Written for Culture Wars
On the 21st April 2011, Chris Goode was walking home from the supermarket, carrying three shopping bags in two hands, listening to his iPod and thinking about another show, when, all of a sudden, he became absolutely conscious of God’s existence. He felt it at the top of his chest and he felt it just to the right of his heart. That patch of London pavement became his very own Damascan roadside.
“Nothing was more real or more vivid,” he explains, calmly, rationally, convincingly, “than God In whom, I don’t believe.”
God/Head, perfectly titled as it is, is Goode’s attempt to explore the implications of that moment, not just in terms of his own belief or non-belief, but expanding beyond the personal and into the abstract. The main thrust is about certainty and uncertainty. Goode has not converted, but has instead found cause to question his initial scepticism; to doubt his original doubt, as it were. Atheism has flicked into agnosticism. He wants to be able to talk like Iyanla Vanzant, a pro- inspirational speaker, but he hasn’t the heartfelt conviction. And that’s fine, isn’t it?
Formally, God/Head is a patchwork of texts that illuminate his experience and subsequent exploration of it. He’s also joined onstage by a guest. Not a guest performer. Just a guest. Like on Graham Norton or Jonathan Ross, only without the artifice or promotional intentions. This inserts an element of uncertainty into the event itself – partly through an unscripted voice, partly by granting control to an uninformed party. (Goode provides instructions in sealed envelopes, passing the reins to the guest.)
This, however, is not developed fully enough. It never threatens to derail the event – a key component of genuine risk – since the whole is content with its own informality and looseness. That, perhaps, is the point: that we must learn to tolerate and accommodate uncertainty as God/Head’s structure manages. What was intended to become a journey-style narrative, “all very Radio 4,” has proved too messy, full of blurred intangibility and loose ends.
However, I feel Goode has not fully cracked the form, and God/Head mostly reminded me of parodies of self-indulgent off-Broadway solo shows, in which a performer relates and over-philosophises a seminal personal experience to the point of losing his or her audience. (Those familiar with his work know Goode’s far smarter than that, so, in the spirit of honesty, I’ll admit to nervousness about voicing the thought.) He tells us early on that this is not about his experience being more important than any of ours, but – for me – that caveat doesn’t ring true enough. It felt a disclaimer, tacked on and intended as a get-around for a show that kind of goes on to do just that.

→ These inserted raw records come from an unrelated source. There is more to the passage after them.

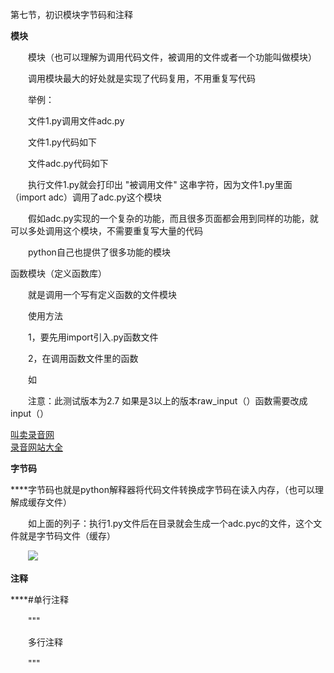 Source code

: 第七节，初识模块字节码和注释


 

**模块**

　　模块（也可以理解为调用代码文件，被调用的文件或者一个功能叫做模块）

　　调用模块最大的好处就是实现了代码复用，不用重复写代码

　　举例：

　　文件1.py调用文件adc.py

 

　　文件1.py代码如下　

　　文件adc.py代码如下

　　执行文件1.py就会打印出 "被调用文件"  这串字符，因为文件1.py里面（import adc）调用了adc.py这个模块

　　假如adc.py实现的一个复杂的功能，而且很多页面都会用到同样的功能，就可以多处调用这个模块，不需要重复写大量的代码

　　python自己也提供了很多功能的模块

 

函数模块（定义函数库）

　　就是调用一个写有定义函数的文件模块

　　使用方法

　　1，要先用import引入.py函数文件

　　2，在调用函数文件里的函数

　　如

 

　　注意：此测试版本为2.7  如果是3以上的版本raw_input（）函数需要改成 input（）

[叫卖录音网](http://www.jxiou.com/)<br />[录音网站大全](http://www.jxiou.com/lu_yin_wang_zhan.html)

 

**字节码**

****字节码也就是python解释器将代码文件转换成字节码在读入内存，（也可以理解成缓存文件）

　　如上面的列子：执行1.py文件后在目录就会生成一个adc.pyc的文件，这个文件就是字节码文件（缓存）

　　![](https://images2015.cnblogs.com/blog/955761/201605/955761-20160522184156248-387302372.png)

**注释**

****#单行注释

 

　　"""

　　多行注释

　　"""

　　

In fact, there’s an element of manipulation in God/Head that seems curiously unlike Goode’s usual practice. Recounting his experience, he seems to – at some level – act it out, or rather relive it in some way, and it rings a bit forced.
Nonetheless, there is some deeply fascinating content and some beautifully-sculpted articulations along the way. Not least Goode’s connection with his ‘religious’ experience and his previous experiences of depression, which questions whether both can be explained away in equal physiological terms. A conversation with an academic, restaged with his guest, raises the possibility of its being “a neurochemical experience” that was interpreted in such a way as a result of suggestibility; he had been reading the King James Bible for another show, after all, and it’s conceivable that the music in his ears had a hypnotic or numinous effect.
Yet, for all this rational explanation, which might once have satisfied Goode the atheist, it’s no longer quite sufficient. He speaks of wanting to believe – of really wanting to believe, to really believe – despite being unable to do so entirely. It’s this note of failure in the face of desire that he picks up to end, by playing a final – beautiful, haunting, resonant – recording of My Sweet Lord over an empty stage.